Dataset records:
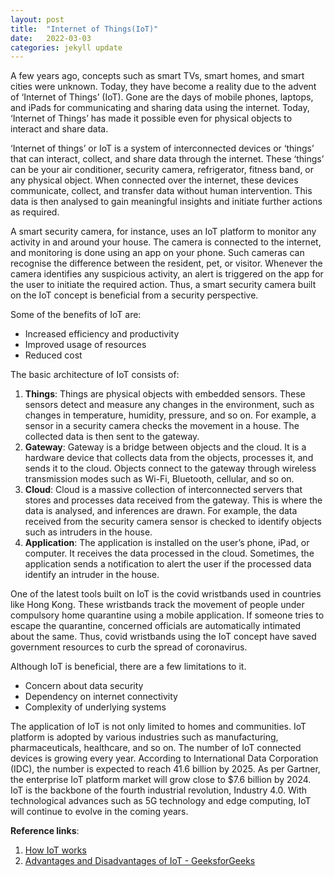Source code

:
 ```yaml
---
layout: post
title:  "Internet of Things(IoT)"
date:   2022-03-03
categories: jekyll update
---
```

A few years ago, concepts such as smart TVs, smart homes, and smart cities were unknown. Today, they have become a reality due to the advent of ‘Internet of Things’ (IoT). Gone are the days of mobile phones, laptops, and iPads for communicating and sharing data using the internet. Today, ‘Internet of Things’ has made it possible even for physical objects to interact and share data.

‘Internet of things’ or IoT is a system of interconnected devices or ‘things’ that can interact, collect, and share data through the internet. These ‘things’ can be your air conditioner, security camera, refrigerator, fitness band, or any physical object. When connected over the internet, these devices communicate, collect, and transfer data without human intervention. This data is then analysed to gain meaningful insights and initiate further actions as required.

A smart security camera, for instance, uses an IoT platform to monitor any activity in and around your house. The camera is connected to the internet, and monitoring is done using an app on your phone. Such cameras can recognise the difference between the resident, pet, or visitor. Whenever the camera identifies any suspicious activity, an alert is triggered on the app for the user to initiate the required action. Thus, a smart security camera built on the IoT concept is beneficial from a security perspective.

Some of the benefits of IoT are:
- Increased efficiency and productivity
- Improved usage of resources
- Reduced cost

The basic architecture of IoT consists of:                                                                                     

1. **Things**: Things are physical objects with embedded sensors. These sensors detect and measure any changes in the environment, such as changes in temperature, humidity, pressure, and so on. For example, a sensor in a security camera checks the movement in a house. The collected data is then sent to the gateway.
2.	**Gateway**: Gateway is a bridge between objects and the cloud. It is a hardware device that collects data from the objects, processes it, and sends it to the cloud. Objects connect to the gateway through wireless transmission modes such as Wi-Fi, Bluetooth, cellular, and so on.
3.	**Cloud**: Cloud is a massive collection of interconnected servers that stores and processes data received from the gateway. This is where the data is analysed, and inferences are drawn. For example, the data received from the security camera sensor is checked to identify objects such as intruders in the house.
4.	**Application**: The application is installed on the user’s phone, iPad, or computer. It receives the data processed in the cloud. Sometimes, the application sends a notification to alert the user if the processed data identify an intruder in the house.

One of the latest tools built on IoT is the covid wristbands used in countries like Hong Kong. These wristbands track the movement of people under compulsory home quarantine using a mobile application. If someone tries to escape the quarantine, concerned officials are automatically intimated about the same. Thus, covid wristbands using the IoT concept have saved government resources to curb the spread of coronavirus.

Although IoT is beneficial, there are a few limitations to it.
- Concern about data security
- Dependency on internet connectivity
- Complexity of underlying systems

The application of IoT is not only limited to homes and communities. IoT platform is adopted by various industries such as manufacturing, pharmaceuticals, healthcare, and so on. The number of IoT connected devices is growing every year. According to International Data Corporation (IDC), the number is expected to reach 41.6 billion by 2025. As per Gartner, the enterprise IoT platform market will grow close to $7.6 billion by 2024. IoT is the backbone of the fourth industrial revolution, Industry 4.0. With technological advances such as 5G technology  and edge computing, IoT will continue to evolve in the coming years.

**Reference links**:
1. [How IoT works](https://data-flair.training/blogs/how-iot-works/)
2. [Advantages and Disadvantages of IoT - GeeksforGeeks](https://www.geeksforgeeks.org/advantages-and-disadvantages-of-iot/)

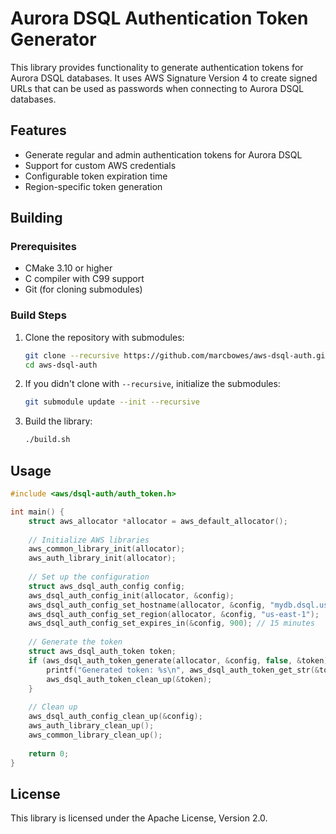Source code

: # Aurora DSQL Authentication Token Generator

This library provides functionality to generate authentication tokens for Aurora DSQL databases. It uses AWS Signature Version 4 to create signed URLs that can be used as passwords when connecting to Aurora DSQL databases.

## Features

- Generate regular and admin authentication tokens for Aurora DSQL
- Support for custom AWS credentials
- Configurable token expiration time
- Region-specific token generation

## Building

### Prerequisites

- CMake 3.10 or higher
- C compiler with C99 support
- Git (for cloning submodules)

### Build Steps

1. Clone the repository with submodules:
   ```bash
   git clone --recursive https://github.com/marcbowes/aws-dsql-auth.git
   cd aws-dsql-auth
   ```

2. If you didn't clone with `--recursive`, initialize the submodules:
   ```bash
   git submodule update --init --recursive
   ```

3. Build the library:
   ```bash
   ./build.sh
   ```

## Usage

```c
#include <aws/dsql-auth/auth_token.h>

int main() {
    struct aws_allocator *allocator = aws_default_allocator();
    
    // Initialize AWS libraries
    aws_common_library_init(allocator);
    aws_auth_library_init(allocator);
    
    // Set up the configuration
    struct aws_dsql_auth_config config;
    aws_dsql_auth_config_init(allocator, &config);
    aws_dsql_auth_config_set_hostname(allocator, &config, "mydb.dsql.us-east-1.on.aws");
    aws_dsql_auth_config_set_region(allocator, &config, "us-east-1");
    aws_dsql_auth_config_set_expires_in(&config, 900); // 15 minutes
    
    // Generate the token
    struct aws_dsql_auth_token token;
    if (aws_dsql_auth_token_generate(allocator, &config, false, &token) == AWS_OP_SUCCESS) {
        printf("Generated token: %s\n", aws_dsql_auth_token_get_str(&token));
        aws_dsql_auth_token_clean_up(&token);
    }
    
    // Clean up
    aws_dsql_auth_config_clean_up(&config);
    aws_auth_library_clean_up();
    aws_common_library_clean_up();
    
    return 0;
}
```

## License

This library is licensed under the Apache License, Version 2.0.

**Required action:** Find the lines in the data that hold the word "mobile". Reply with how many there are and nothing more.

**Written response:** 2